Top of RECORD EXTRACTS

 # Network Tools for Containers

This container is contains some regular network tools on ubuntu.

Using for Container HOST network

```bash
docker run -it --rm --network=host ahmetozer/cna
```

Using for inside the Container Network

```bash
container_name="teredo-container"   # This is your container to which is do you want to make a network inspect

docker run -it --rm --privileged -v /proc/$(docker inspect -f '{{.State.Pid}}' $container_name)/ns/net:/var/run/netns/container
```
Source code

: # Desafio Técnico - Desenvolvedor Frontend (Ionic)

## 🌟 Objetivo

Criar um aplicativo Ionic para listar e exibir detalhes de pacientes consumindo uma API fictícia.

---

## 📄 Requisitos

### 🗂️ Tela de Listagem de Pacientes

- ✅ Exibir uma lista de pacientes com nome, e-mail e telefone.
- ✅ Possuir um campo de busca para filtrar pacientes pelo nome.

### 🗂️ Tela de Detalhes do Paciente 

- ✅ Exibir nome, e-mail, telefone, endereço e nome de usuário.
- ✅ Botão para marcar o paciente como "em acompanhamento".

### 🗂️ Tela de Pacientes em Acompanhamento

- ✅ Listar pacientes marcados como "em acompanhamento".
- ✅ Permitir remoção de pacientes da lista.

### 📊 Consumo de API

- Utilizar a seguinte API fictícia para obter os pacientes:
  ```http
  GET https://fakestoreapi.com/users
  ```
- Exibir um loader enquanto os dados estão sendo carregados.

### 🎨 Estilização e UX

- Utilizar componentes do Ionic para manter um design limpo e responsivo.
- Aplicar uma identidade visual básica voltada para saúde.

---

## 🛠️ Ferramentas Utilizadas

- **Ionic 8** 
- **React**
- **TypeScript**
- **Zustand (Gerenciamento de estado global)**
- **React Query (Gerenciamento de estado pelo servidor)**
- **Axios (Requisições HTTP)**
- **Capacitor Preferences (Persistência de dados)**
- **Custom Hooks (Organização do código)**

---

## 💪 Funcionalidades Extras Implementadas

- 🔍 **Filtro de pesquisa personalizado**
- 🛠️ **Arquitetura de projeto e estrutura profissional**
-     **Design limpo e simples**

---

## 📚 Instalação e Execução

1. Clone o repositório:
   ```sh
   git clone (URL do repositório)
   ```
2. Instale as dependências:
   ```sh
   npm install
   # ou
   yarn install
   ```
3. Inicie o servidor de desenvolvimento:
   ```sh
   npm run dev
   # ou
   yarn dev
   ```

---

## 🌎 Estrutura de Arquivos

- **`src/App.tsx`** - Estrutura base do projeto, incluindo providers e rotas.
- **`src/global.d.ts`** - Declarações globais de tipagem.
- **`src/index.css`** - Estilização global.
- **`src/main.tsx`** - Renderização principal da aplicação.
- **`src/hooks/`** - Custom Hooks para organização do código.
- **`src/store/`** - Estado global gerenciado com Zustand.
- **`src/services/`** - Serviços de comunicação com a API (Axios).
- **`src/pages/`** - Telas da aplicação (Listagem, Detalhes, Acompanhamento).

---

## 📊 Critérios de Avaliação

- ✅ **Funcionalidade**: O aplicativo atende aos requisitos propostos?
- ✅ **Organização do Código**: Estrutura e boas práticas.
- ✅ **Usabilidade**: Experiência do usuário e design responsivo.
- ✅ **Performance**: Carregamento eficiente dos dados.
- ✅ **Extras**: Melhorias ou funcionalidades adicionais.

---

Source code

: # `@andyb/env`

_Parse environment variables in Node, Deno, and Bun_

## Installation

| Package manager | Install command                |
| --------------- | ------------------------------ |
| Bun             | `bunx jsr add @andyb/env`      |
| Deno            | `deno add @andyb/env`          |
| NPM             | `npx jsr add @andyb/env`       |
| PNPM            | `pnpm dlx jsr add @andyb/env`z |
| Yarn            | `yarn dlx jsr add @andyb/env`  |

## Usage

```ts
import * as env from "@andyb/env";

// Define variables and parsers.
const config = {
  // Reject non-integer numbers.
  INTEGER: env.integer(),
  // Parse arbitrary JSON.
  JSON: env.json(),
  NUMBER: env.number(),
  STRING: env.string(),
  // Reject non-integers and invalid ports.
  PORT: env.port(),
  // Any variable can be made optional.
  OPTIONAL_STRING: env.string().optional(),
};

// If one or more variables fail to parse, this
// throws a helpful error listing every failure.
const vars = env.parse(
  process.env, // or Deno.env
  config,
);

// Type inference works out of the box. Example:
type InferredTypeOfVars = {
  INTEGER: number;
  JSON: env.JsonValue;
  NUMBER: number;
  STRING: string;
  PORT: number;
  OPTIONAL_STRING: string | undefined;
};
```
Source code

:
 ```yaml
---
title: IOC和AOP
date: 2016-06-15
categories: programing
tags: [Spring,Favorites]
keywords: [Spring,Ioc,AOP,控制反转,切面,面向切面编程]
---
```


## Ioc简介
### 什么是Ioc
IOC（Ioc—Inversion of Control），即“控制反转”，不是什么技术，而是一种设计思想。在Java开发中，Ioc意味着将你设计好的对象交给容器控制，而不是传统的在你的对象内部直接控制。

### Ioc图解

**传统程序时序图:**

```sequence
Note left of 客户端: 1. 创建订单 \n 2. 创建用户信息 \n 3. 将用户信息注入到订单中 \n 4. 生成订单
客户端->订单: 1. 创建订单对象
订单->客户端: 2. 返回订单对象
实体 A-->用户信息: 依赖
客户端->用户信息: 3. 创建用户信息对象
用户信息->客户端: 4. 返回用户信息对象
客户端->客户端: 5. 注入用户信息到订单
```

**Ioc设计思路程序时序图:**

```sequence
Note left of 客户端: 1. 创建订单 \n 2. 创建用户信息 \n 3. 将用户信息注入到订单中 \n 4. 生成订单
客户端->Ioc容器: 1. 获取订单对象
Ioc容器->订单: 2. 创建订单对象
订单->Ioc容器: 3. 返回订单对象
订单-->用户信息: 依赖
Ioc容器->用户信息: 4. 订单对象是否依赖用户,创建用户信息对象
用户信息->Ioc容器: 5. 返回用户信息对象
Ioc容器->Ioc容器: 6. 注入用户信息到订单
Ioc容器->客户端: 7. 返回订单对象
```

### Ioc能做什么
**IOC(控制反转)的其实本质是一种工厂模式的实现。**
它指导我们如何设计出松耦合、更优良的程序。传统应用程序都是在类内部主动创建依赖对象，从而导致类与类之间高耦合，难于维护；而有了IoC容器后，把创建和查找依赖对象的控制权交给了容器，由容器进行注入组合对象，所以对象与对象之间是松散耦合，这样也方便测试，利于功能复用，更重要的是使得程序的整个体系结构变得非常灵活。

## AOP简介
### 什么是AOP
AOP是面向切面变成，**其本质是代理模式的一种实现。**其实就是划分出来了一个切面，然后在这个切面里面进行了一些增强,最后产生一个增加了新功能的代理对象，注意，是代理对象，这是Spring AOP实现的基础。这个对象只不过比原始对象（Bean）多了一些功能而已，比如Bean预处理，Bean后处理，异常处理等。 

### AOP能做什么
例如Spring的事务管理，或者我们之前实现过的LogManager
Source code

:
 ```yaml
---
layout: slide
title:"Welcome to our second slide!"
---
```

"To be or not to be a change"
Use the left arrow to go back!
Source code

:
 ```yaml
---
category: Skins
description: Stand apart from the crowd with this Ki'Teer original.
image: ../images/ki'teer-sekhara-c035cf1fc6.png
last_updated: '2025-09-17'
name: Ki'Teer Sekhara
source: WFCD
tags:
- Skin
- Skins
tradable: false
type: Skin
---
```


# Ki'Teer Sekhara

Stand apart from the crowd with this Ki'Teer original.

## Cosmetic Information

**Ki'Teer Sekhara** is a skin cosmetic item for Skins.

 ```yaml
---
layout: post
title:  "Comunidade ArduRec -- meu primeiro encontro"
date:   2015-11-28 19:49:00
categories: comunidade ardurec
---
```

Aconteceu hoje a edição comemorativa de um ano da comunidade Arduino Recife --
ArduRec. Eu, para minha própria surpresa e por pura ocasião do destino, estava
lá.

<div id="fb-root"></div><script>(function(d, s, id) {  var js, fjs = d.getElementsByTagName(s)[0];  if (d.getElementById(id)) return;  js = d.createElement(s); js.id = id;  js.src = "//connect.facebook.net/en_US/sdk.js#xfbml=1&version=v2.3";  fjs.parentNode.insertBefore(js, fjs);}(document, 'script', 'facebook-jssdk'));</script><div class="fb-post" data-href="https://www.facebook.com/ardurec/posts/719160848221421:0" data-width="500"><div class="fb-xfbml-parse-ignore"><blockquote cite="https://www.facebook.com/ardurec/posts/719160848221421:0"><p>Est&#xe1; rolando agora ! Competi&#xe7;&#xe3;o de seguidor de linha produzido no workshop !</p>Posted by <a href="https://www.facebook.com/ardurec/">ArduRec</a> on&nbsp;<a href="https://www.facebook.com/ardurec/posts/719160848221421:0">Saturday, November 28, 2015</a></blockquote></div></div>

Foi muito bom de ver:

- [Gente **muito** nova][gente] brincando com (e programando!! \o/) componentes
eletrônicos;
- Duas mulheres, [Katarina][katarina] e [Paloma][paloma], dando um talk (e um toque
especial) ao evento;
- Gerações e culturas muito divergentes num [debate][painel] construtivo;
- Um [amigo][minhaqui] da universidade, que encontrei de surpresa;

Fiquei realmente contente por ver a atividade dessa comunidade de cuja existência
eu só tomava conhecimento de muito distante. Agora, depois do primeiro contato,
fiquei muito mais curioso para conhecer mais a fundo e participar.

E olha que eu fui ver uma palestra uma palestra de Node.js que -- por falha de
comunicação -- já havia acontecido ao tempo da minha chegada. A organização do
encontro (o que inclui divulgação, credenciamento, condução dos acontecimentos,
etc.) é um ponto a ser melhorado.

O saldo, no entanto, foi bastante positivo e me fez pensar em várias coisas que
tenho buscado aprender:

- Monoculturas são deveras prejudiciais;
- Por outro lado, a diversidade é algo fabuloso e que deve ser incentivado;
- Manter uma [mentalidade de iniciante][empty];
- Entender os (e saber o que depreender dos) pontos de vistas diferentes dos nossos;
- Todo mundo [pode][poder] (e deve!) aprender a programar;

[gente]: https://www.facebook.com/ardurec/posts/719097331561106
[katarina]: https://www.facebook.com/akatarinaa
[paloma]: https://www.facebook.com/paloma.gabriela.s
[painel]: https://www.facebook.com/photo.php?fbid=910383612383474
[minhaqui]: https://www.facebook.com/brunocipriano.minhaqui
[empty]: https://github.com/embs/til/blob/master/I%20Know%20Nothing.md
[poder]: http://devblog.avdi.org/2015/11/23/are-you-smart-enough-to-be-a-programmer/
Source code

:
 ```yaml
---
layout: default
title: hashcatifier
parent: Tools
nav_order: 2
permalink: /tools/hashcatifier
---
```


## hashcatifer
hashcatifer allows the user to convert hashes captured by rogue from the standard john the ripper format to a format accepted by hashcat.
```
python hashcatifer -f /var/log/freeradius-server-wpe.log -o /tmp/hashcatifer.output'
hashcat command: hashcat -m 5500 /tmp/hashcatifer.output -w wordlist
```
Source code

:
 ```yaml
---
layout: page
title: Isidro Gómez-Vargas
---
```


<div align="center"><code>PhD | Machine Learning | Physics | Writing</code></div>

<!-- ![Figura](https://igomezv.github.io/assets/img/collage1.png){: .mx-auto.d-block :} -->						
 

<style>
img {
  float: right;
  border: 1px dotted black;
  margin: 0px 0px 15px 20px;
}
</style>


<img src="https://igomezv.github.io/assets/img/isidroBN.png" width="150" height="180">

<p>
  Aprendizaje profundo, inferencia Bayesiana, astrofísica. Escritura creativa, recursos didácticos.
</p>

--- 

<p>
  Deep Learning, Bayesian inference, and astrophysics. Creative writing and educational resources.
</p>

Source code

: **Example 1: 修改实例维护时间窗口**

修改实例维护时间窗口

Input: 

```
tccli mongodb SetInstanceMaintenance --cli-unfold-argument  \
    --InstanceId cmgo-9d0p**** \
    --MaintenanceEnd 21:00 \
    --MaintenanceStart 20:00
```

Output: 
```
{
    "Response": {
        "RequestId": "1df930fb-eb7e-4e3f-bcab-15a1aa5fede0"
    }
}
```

Bottom of RECORD EXTRACTS

-- EXERCISE DESCRIPTION --
Look for the word "创建用户信息对象" in every line of the listing and copy the lines that have it.

-- RESPONSE TO THE EXERCISE --
客户端->用户信息: 3. 创建用户信息对象
Ioc容器->用户信息: 4. 订单对象是否依赖用户,创建用户信息对象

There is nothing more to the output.